> _Records provided_:
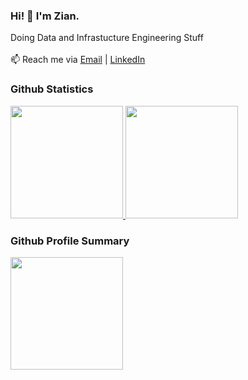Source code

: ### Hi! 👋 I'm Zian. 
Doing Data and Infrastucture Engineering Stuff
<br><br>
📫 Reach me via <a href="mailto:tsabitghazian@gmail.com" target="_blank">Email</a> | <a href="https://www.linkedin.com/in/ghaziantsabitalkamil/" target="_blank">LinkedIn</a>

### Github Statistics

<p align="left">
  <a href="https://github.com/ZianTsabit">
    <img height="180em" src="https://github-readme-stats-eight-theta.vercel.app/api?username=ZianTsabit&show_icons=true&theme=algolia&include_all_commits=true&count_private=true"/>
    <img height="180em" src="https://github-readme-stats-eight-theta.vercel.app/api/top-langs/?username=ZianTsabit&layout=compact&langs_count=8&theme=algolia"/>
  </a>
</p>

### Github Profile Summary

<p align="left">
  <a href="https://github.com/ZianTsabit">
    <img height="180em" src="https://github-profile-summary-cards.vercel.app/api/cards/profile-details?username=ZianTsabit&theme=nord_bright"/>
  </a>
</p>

...

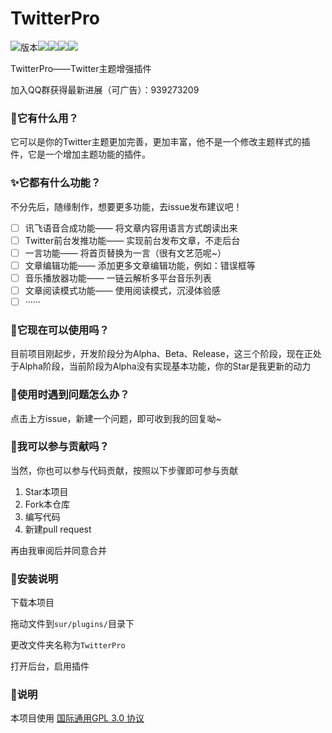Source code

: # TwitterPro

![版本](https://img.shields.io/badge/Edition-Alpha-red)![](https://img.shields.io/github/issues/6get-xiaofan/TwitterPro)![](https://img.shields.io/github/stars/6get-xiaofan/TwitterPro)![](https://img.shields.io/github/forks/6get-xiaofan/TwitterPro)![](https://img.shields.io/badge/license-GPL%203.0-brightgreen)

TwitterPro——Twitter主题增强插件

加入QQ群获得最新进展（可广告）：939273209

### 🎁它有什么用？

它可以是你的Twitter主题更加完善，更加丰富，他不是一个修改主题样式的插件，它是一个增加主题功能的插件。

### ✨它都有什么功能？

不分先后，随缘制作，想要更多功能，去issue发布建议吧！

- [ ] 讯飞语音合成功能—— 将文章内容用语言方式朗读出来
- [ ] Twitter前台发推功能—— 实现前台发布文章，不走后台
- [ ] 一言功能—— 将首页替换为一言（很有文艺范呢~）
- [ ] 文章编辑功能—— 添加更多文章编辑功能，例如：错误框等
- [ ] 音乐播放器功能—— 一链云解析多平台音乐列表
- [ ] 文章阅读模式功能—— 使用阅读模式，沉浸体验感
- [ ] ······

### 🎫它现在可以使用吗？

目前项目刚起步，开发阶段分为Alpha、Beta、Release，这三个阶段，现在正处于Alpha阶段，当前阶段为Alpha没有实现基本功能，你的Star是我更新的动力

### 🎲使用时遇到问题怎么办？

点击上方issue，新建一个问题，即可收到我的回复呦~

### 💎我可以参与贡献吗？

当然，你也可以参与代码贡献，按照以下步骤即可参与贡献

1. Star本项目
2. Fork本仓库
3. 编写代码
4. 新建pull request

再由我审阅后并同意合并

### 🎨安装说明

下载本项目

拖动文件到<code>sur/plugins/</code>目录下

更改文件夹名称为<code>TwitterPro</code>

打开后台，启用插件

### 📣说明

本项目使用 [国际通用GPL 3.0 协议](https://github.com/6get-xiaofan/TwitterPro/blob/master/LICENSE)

> _Problem requirements_: Within the material above, copy exactly the lines from the line that holds "加入QQ群获得最新进展（可广告）：939273209" up to and including the line that holds "4. 新建pull request".

> _Answer to the exercise_:
加入QQ群获得最新进展（可广告）：939273209

### 🎁它有什么用？

它可以是你的Twitter主题更加完善，更加丰富，他不是一个修改主题样式的插件，它是一个增加主题功能的插件。

### ✨它都有什么功能？

不分先后，随缘制作，想要更多功能，去issue发布建议吧！

- [ ] 讯飞语音合成功能—— 将文章内容用语言方式朗读出来
- [ ] Twitter前台发推功能—— 实现前台发布文章，不走后台
- [ ] 一言功能—— 将首页替换为一言（很有文艺范呢~）
- [ ] 文章编辑功能—— 添加更多文章编辑功能，例如：错误框等
- [ ] 音乐播放器功能—— 一链云解析多平台音乐列表
- [ ] 文章阅读模式功能—— 使用阅读模式，沉浸体验感
- [ ] ······

### 🎫它现在可以使用吗？

目前项目刚起步，开发阶段分为Alpha、Beta、Release，这三个阶段，现在正处于Alpha阶段，当前阶段为Alpha没有实现基本功能，你的Star是我更新的动力

### 🎲使用时遇到问题怎么办？

点击上方issue，新建一个问题，即可收到我的回复呦~

### 💎我可以参与贡献吗？

当然，你也可以参与代码贡献，按照以下步骤即可参与贡献

1. Star本项目
2. Fork本仓库
3. 编写代码
4. 新建pull request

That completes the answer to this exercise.